What to do = Send each entry back exactly as given, pictures excluded.

Start of Block

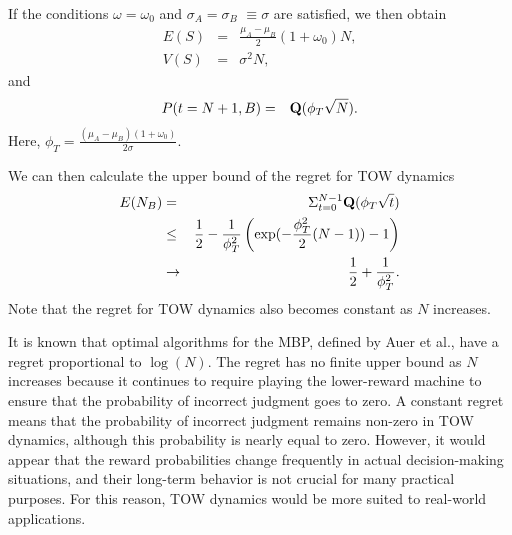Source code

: \documentclass[twocolumn,showpacs,preprintnumbers,amsmath,amssymb]{revtex4}
\begin{document}
If the conditions $\omega  = \omega_0$ and $\sigma_A = \sigma_B$ $\equiv \sigma$ are satisfied, 
we then obtain 
\begin{eqnarray}
E (S)  & = & \frac{\mu_A - \mu_B}{2} (1 + \omega_0) N ,\\
V (S)  & = & {\sigma^2} N ,
\end{eqnarray} 
and 
\begin{eqnarray}
P(t=N+1,B) & = & {\bf Q}(\phi_{T} \sqrt{N}) .   
\end{eqnarray}
Here, $\phi_{T} = \frac{(\mu_A - \mu_B) (1 + \omega_0)}{2 \sigma}$.

We can then calculate the upper bound of the regret for TOW dynamics
\begin{eqnarray}
E(N_B) & = & \Sigma_{t=0}^{N-1} {\bf Q}(\phi_{T} \sqrt{t}) \nonumber \\
       & \leq & \frac{1}{2} - \frac{1}{\phi_{T}^2} \left( \exp(-\frac{\phi_{T}^2}{2}(N-1))  - 1  \right) \\
       & \rightarrow & \frac{1}{2} + \frac{1}{\phi_{T}^2} .
\end{eqnarray} 
Note that the regret for TOW dynamics also becomes constant as $N$ increases.

It is known that optimal algorithms for the MBP, defined by Auer et al., have a regret proportional to $\log(N)$. 
The regret has no finite upper bound as $N$ increases because it continues to require playing the lower-reward machine to ensure that the probability of incorrect judgment goes to zero.  
A constant regret means that the probability of incorrect judgment remains non-zero in TOW dynamics, although this probability is nearly equal to zero.
However, it would appear that the reward probabilities change frequently in actual decision-making situations, and their long-term behavior is not crucial for many practical purposes.
For this reason, TOW dynamics would be more suited to real-world applications.
\end{document}
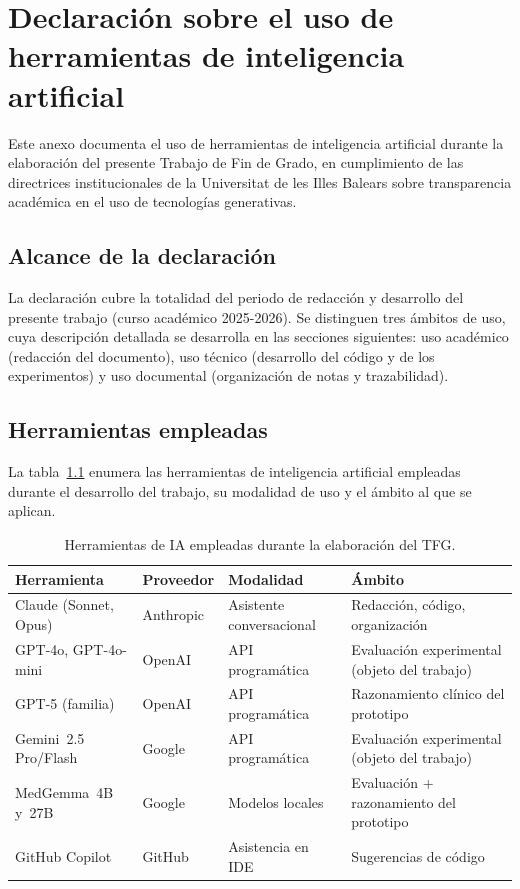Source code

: 
\chapter{Declaración sobre el uso de herramientas de inteligencia artificial}
\label{anexo:declaracion-ia}
\label{cap:anexod}

Este anexo documenta el uso de herramientas de inteligencia
artificial durante la elaboración del presente Trabajo de Fin de
Grado, en cumplimiento de las directrices institucionales de la
Universitat de les Illes Balears sobre transparencia académica en
el uso de tecnologías generativas.

\section{Alcance de la declaración}
\label{sec:anexod-alcance}

La declaración cubre la totalidad del periodo de redacción y
desarrollo del presente trabajo (curso académico 2025-2026). Se
distinguen tres ámbitos de uso, cuya descripción detallada se
desarrolla en las secciones siguientes: uso académico (redacción
del documento), uso técnico (desarrollo del código y de los
experimentos) y uso documental (organización de notas y
trazabilidad).

\section{Herramientas empleadas}
\label{sec:anexod-herramientas}

La tabla~\ref{tab:anexod-herramientas} enumera las herramientas
de inteligencia artificial empleadas durante el desarrollo del
trabajo, su modalidad de uso y el ámbito al que se aplican.

\begin{table}[H]
\centering
\footnotesize
\setlength{\tabcolsep}{4pt}
\renewcommand{\arraystretch}{0.95}
\caption{Herramientas de IA empleadas durante la elaboración del
TFG.}
\label{tab:anexod-herramientas}
\begin{tabular}{llll}
\hline
Herramienta              & Proveedor   & Modalidad           & Ámbito \\
\hline
Claude (Sonnet, Opus)    & Anthropic   & Asistente conversacional & Redacción, código, organización \\
GPT-4o, GPT-4o-mini      & OpenAI      & API programática      & Evaluación experimental (objeto del trabajo) \\
GPT-5 (familia)          & OpenAI      & API programática      & Razonamiento clínico del prototipo \\
Gemini~2.5 Pro/Flash     & Google      & API programática      & Evaluación experimental (objeto del trabajo) \\
MedGemma~4B y~27B        & Google      & Modelos locales       & Evaluación + razonamiento del prototipo \\
GitHub Copilot           & GitHub      & Asistencia en IDE     & Sugerencias de código \\
\hline
\end{tabular}
\end{table}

End of Block

Solution to this problem =
Source code

: \documentclass[twocolumn,showpacs,preprintnumbers,amsmath,amssymb]{revtex4}
\begin{document}
If the conditions $\omega  = \omega_0$ and $\sigma_A = \sigma_B$ $\equiv \sigma$ are satisfied, 
we then obtain 
\begin{eqnarray}
E (S)  & = & \frac{\mu_A - \mu_B}{2} (1 + \omega_0) N ,\\
V (S)  & = & {\sigma^2} N ,
\end{eqnarray} 
and 
\begin{eqnarray}
P(t=N+1,B) & = & {\bf Q}(\phi_{T} \sqrt{N}) .   
\end{eqnarray}
Here, $\phi_{T} = \frac{(\mu_A - \mu_B) (1 + \omega_0)}{2 \sigma}$.

We can then calculate the upper bound of the regret for TOW dynamics
\begin{eqnarray}
E(N_B) & = & \Sigma_{t=0}^{N-1} {\bf Q}(\phi_{T} \sqrt{t}) \nonumber \\
       & \leq & \frac{1}{2} - \frac{1}{\phi_{T}^2} \left( \exp(-\frac{\phi_{T}^2}{2}(N-1))  - 1  \right) \\
       & \rightarrow & \frac{1}{2} + \frac{1}{\phi_{T}^2} .
\end{eqnarray} 
Note that the regret for TOW dynamics also becomes constant as $N$ increases.

It is known that optimal algorithms for the MBP, defined by Auer et al., have a regret proportional to $\log(N)$. 
The regret has no finite upper bound as $N$ increases because it continues to require playing the lower-reward machine to ensure that the probability of incorrect judgment goes to zero.  
A constant regret means that the probability of incorrect judgment remains non-zero in TOW dynamics, although this probability is nearly equal to zero.
However, it would appear that the reward probabilities change frequently in actual decision-making situations, and their long-term behavior is not crucial for many practical purposes.
For this reason, TOW dynamics would be more suited to real-world applications.
\end{document}
Source code

: 
\chapter{Declaración sobre el uso de herramientas de inteligencia artificial}
\label{anexo:declaracion-ia}
\label{cap:anexod}

Este anexo documenta el uso de herramientas de inteligencia
artificial durante la elaboración del presente Trabajo de Fin de
Grado, en cumplimiento de las directrices institucionales de la
Universitat de les Illes Balears sobre transparencia académica en
el uso de tecnologías generativas.

\section{Alcance de la declaración}
\label{sec:anexod-alcance}

La declaración cubre la totalidad del periodo de redacción y
desarrollo del presente trabajo (curso académico 2025-2026). Se
distinguen tres ámbitos de uso, cuya descripción detallada se
desarrolla en las secciones siguientes: uso académico (redacción
del documento), uso técnico (desarrollo del código y de los
experimentos) y uso documental (organización de notas y
trazabilidad).

\section{Herramientas empleadas}
\label{sec:anexod-herramientas}

La tabla~\ref{tab:anexod-herramientas} enumera las herramientas
de inteligencia artificial empleadas durante el desarrollo del
trabajo, su modalidad de uso y el ámbito al que se aplican.

\begin{table}[H]
\centering
\footnotesize
\setlength{\tabcolsep}{4pt}
\renewcommand{\arraystretch}{0.95}
\caption{Herramientas de IA empleadas durante la elaboración del
TFG.}
\label{tab:anexod-herramientas}
\begin{tabular}{llll}
\hline
Herramienta              & Proveedor   & Modalidad           & Ámbito \\
\hline
Claude (Sonnet, Opus)    & Anthropic   & Asistente conversacional & Redacción, código, organización \\
GPT-4o, GPT-4o-mini      & OpenAI      & API programática      & Evaluación experimental (objeto del trabajo) \\
GPT-5 (familia)          & OpenAI      & API programática      & Razonamiento clínico del prototipo \\
Gemini~2.5 Pro/Flash     & Google      & API programática      & Evaluación experimental (objeto del trabajo) \\
MedGemma~4B y~27B        & Google      & Modelos locales       & Evaluación + razonamiento del prototipo \\
GitHub Copilot           & GitHub      & Asistencia en IDE     & Sugerencias de código \\
\hline
\end{tabular}
\end{table}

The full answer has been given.